You're 404, Baldwin, get a phat guide

May 2, 1997

Contemplating a college exchange programme in the United States? As in all foreign travel, it is handy to have a phrase book for the local lingo. But Berlitz guides are of limited help.

Da Bomb! Dis is Dope, Dude! Dig it! is the fifth annual guide to campus slang compiled at a California polytechnic.

While it is strictly an amateur affair -available for just $2 from the college's communications department - it is nonetheless unique.

"Da Bomb", for the uninitiated, "means cool, or very good, but in an extreme sense, the very best of", said Judi Sanders, communications professor at Cal Poly in Pomona, near Los Angeles.

Then there is "phat", meaning very good, great. "It can also mean large, not in the sense of body size but grandiose," she noted. Context: "That movie was Da Bomb!" "That was a phat party."

Professor Sanders annually sends her students out across the campus to collect phrases and words used in conversation. Some are special to Pomona - such as "Cardiac Hill", a steep hill with the college medical centre at the top of it - but others are probably in common currency at colleges around the nation, she says.

They run from the sexist to the poetic. "Baby got back" means "she has a very nice rear end", according to Sanders.

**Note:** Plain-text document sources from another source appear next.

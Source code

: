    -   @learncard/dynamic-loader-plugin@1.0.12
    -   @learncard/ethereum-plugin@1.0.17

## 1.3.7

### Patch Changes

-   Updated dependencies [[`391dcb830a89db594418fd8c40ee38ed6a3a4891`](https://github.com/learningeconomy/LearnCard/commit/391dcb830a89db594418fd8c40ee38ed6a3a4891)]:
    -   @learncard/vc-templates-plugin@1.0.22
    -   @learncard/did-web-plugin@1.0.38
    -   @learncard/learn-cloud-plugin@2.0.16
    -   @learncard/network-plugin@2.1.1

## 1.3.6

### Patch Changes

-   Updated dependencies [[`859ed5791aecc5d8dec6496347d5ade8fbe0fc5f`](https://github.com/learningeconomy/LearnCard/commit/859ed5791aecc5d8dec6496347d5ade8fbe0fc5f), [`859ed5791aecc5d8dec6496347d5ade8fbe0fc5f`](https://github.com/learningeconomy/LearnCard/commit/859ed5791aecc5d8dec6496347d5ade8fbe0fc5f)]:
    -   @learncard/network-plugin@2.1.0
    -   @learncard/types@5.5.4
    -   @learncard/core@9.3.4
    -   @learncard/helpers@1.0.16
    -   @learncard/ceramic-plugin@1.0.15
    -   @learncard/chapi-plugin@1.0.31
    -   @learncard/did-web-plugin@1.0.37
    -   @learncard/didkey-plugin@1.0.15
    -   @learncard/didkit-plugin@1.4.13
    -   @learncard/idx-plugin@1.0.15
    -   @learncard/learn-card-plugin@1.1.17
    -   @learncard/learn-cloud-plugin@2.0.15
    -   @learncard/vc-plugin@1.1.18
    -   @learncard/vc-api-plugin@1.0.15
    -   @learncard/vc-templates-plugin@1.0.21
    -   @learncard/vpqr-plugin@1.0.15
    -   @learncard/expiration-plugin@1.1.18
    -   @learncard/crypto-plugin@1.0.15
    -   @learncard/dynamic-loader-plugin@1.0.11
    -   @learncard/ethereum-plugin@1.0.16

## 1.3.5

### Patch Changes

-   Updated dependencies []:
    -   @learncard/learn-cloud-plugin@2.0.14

A "Monet", after the Impressionist painter, is "someone that looks great from far away, but not so good up close". A "Baldwin" is an attractive male, as in the actor brothers who include Alec and Billy.

Another trendy new phrase in common use was "404", meaning clueless, or unaware, which comes from the World Wide Web. "If you get a bad link on the web, you get an error message 404, meaning server not found," she said.

"Puppy" means a functional object, a thing, as heard in "this puppy can calculate triple integrals in 30 seconds flat".

The language on the Pomona campus seems to reflect its diverse student body. No ethnic group is in the majority. While the student body is about 40 per cent white, there are large Asian-American and Latin-American contingents, and a smaller percentage of African-Americans.

While some words clearly draw their inspiration from rap music, others derive from Hawaiian culture, said Professor Sanders. "Da Bomb", however, is reportedly used across all ethnic groups.